ISSUE NO. 1
JULY 6,
OUR
80th YEAR
www.RotaryClubofSantaMonica.org
TWO QUICK-CHANGE ARTISTS TELL WHY
Two
newer members will tell us about themselves at this Friday’s meeting.
They’ll probably explain certain surprising turns their lives have taken.
The
first new member isn’t really a new member. Diane Margolin left our club
when she moved to New York a few years ago. However, she’s now back in
California and we gladly welcomed her back into the fold.
She’ll
catch us up on her New York experiences and what she’s currently up to.
Barry
Bouley’s life also swerved unexpectedly. He was in charge of a big branch of
a New England bank. He resigned, expecting to go to work in the downtown
headquarters of a Los Angeles bank, but changed his mind after one visit
there. In 1989 he managed a soft landing, and is now vice president of First
Regional Bank here.
How
did that happen? This Friday we can hear about it.
COMING
SOON
Our
next four Rotary meetings will feature speakers about –
Long Beach Aquarium – July 13
Santa Monica City Management – July 20
National Enquirer Magazine – July 27
Getty Museum – August 3
OUR
EXPERT ON MOTORBIKES
(One
of a series on new members)
Some
might say that Michael J. Nichols is in a doomed business. He manages
Carlson’s, the big retail store on Fifth Street that sells household
appliances and TV sets. Such retailers used to be numerous. Three-fourths of
them have closed in recent years, undersold by chains such as Circuit City, Best
Buy, Home Depot, Sears and the like.
Nevertheless,
Mike has no thought of leaving Carlson’s, which hired him in 1978. “I enjoy
the challenge of competing with the big guys,” he says. Carlson’s five
full-time salespeople draw salaries rather than commissions, and its seven
delivery trucks are busy. If pressed, Mike will allow that Carlson’s is
“successful”.
Its
success has lasted despite one costly blunder by Mike, he says. “Curly
Polkinghorn, the owner, let me make my own mistakes. About 1983 I thought
renting TV sets was a ticket to big profits. In ten months I rented thousands of
sets. Curly asked me several times, ‘Are you sure we’re on the right
track?’ but he didn’t argue. I ran up about two hundred thousand dollars in
accounts receivable before I realized, ‘We’re not in the TV business,
we’re in the collection business.’”
In
ensuing years Mike brought in profits that covered nearly all the losses. His
life has been marked by mistakes, he sometimes says, but he learned from them.
One
boyhood error was in planning to become a physician, as his father was. “I was
sixteen before I realized I didn’t have enough discipline to be a good doctor.

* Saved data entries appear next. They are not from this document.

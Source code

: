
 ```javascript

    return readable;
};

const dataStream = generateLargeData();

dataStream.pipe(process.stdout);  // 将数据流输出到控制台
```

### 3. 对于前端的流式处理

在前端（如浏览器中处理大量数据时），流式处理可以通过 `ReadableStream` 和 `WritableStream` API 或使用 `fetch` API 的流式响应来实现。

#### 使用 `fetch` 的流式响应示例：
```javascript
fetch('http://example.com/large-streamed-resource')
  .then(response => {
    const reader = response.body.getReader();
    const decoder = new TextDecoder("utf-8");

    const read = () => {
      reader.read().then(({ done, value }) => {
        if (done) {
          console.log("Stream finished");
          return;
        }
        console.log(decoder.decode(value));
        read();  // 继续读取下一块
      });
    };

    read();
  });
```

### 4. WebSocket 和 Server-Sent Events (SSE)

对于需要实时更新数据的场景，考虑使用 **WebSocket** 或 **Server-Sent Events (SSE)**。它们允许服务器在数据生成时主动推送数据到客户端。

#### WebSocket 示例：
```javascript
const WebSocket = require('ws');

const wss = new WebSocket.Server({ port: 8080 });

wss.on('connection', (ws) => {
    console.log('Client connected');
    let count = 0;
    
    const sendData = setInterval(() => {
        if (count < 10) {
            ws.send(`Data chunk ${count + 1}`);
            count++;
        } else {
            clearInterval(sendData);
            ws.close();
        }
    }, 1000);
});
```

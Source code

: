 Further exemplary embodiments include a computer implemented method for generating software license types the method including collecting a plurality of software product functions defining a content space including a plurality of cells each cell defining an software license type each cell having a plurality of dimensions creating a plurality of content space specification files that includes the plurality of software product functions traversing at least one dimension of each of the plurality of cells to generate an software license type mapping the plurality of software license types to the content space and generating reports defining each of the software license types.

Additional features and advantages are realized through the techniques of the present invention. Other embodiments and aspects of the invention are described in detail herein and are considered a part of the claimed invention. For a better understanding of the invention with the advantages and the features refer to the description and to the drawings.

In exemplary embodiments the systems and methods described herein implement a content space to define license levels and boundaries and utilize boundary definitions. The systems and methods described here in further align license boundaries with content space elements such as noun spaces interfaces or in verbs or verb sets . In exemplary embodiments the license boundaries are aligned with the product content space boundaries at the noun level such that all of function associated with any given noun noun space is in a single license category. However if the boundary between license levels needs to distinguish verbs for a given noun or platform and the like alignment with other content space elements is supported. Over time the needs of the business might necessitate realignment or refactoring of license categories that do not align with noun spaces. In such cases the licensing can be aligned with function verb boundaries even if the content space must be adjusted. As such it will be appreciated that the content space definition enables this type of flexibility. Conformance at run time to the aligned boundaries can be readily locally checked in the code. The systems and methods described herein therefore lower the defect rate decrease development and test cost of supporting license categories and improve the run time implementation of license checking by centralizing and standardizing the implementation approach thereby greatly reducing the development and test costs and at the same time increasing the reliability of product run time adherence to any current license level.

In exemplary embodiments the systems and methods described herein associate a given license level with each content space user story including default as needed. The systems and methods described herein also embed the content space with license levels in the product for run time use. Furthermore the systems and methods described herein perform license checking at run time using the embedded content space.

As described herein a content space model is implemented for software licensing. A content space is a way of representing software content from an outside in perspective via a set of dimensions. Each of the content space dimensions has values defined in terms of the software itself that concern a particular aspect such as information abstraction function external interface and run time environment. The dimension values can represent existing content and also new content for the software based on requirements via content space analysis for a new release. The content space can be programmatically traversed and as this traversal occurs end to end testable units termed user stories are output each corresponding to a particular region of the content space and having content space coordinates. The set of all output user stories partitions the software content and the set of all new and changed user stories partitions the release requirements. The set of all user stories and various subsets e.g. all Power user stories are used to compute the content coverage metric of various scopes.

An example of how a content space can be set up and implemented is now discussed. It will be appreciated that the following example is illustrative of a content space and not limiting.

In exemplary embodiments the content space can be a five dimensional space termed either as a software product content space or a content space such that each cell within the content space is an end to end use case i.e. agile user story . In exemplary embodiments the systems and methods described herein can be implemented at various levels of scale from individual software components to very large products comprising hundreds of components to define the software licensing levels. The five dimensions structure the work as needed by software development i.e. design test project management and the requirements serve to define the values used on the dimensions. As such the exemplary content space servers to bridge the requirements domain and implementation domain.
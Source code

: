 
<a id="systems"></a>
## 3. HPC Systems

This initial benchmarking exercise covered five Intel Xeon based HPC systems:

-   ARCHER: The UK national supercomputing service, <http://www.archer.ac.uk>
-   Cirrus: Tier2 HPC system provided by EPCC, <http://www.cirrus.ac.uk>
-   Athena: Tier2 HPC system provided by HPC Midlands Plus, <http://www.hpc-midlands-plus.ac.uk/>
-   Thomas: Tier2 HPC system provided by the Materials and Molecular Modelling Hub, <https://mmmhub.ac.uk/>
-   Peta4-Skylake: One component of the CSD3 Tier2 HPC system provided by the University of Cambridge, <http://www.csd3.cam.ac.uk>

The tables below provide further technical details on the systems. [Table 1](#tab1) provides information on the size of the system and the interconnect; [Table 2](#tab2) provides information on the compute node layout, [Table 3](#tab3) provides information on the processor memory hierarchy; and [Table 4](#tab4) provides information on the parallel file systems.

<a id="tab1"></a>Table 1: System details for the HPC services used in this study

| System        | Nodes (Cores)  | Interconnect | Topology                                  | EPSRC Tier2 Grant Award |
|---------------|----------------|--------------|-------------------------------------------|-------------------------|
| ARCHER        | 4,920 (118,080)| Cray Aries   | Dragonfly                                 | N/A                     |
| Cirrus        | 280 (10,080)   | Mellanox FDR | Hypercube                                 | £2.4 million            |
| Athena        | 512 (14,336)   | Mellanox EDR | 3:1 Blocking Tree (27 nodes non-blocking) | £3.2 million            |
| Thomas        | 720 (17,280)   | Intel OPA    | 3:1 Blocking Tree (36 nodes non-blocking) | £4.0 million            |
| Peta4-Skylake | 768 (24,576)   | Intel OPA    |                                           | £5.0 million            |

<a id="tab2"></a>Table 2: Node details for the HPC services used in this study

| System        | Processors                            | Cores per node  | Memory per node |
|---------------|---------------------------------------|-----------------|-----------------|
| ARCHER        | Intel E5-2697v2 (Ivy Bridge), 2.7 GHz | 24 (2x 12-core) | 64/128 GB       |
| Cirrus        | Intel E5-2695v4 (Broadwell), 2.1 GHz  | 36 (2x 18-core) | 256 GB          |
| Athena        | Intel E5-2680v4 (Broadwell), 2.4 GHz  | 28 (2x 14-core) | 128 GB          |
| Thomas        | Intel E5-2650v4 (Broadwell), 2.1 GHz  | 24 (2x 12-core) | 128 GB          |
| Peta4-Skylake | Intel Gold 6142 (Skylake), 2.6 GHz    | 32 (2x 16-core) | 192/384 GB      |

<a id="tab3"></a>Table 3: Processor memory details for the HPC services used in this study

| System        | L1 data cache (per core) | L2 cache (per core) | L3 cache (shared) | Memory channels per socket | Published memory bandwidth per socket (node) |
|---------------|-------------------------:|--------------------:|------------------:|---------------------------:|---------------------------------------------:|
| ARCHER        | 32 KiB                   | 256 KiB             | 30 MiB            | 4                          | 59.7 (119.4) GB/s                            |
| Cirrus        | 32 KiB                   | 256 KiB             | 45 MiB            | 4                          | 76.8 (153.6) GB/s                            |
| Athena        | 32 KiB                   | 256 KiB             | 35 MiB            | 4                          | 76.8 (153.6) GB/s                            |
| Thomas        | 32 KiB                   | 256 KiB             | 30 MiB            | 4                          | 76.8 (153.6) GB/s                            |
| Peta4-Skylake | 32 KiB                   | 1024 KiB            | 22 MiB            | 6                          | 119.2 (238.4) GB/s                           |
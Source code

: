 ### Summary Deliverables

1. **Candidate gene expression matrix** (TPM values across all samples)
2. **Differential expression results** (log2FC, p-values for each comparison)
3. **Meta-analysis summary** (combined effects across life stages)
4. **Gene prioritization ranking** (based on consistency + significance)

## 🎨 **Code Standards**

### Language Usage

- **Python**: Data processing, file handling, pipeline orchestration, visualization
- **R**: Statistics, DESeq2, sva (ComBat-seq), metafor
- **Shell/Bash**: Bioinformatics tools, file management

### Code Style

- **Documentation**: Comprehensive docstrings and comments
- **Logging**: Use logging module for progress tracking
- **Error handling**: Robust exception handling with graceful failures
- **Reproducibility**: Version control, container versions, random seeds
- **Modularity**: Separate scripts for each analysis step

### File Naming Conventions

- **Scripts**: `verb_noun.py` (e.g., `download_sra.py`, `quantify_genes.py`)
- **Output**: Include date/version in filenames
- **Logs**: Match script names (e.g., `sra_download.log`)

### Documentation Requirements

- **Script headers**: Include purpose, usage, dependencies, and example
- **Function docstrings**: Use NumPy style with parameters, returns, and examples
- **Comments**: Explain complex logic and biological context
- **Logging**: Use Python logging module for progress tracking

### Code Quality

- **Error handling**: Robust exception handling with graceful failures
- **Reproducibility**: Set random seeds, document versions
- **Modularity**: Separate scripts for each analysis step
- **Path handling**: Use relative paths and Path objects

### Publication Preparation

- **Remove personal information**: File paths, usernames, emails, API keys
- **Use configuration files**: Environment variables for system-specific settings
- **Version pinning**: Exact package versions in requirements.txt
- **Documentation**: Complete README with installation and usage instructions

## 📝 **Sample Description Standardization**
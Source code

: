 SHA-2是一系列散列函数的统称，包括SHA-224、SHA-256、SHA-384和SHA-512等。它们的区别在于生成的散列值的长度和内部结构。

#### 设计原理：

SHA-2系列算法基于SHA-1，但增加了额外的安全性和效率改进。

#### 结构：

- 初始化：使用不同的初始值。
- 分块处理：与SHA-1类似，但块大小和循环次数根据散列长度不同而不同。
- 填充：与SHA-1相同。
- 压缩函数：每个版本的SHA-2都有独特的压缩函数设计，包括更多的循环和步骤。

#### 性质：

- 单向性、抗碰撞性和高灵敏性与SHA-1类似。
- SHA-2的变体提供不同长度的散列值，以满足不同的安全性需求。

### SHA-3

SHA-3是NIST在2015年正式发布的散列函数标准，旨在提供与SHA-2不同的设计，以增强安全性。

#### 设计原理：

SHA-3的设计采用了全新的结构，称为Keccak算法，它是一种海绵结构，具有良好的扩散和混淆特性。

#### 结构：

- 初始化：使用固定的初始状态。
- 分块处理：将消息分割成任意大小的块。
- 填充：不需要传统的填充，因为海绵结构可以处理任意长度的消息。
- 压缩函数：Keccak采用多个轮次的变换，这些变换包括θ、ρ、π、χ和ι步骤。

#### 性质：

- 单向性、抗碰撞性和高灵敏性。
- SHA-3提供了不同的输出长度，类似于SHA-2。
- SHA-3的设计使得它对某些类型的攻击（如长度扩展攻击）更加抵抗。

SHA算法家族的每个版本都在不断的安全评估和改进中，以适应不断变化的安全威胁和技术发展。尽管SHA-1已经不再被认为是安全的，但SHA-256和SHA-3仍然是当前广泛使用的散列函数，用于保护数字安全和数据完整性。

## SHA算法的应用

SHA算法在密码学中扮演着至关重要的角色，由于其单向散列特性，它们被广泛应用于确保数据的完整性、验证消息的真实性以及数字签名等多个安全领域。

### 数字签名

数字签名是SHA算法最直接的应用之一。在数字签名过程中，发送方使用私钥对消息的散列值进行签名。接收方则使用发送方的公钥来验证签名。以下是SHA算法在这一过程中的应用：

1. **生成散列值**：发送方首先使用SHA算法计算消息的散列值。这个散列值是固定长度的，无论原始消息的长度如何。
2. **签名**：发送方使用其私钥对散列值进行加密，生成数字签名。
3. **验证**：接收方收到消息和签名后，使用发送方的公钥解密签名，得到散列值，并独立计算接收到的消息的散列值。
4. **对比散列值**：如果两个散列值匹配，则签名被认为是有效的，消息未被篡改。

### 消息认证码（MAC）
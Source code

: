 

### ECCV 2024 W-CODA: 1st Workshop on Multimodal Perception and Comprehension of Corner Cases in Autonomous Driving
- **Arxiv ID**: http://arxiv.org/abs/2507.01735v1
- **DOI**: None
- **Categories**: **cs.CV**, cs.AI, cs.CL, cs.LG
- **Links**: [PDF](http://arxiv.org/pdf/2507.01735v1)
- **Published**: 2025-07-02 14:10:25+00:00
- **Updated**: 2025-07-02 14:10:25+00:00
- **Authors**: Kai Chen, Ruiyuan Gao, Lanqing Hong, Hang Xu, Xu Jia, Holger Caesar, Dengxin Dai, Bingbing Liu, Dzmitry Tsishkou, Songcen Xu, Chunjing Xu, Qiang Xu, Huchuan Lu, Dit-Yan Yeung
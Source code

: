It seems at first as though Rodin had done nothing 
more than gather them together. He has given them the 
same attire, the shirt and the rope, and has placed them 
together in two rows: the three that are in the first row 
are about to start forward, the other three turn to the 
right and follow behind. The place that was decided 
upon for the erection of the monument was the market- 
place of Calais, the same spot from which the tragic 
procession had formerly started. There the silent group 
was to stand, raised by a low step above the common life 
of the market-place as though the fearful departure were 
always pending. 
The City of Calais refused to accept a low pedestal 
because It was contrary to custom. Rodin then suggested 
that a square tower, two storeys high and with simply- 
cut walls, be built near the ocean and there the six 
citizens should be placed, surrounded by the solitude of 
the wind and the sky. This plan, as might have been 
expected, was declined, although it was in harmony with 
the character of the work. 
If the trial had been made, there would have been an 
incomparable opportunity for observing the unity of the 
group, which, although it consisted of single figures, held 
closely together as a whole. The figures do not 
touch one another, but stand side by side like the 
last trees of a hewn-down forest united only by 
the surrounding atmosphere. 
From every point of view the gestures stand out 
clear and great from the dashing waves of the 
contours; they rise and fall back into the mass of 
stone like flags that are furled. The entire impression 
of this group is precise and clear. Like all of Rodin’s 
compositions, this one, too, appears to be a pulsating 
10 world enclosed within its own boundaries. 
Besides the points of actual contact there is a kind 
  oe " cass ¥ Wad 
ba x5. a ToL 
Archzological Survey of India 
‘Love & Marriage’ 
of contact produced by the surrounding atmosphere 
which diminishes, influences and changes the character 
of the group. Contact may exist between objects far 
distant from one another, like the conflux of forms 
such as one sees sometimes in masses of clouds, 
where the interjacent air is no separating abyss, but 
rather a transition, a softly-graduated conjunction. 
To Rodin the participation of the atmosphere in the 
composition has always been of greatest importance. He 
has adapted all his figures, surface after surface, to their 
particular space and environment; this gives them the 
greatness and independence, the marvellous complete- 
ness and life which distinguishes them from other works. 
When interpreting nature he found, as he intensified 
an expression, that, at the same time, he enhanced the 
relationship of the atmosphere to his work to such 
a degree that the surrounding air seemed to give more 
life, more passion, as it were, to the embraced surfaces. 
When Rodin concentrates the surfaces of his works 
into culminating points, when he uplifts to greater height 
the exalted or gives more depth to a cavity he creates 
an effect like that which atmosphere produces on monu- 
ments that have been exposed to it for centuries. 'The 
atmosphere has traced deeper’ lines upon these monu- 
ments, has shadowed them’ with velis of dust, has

I wanted something adventurous. I thought I might become a mercenary. Another
big mistake. I went in the Army at nineteen, was sent to Vietnam in the airborne
infantry, and survived enough adventure for a lifetime. The day I got out was
one of the happiest of days of my life.” Mike doesn’t reminisce about his 33
months in the Army.
Returning
home to Appleton, Wisconsin, he enrolled in the University of Wisconsin at Eau
Claire. Another mistake. He got good grades but disliked hitting the books, and
eventually dropped out.
Motorcycles
became a major part of his life. He bought, rode, tinkered, occasionally sold or
traded. He also absorbed enough motorcycle lore to avoid one major mistake: he
never raced, nor steered into busy streets. Thus he has survived intact.
His
war travels had convinced him that mild winters were better than Wisconsin’s
cold ones. One fall day in 1977 he sold his house. He started for California the
same afternoon.
Here,
visiting a sister, he heard of an opening at Carlson’s. “I knew enough about
appliances so I could qualify,” he recalls. “Curly and I liked each other. I
started what I thought would be 90 days of temporary work.”
He
courted and married a neighbor, Jinell Doucet. They now have three teen-age
children, but recently divorced amicably. He and Jinell live in houses only
sixty feet apart and their children have bedrooms in both houses.
Mike
owns five motorcycles. Every few weeks he and one or two sons stow cycles into a
Carlson’s truck and journey north into an area called Hungry Valley, which is
laced with motorcycle trails.
During
one of those expeditions Mike tried to negotiate a fifteen-foot jump on his
cycle. He fell off and slid some distance in dirt. Two of his sons saw the
plunge. They’ve all been somewhat more sedate riders since then. “Taking a
risk on a cycle is one mistake we won’t make,” he promises.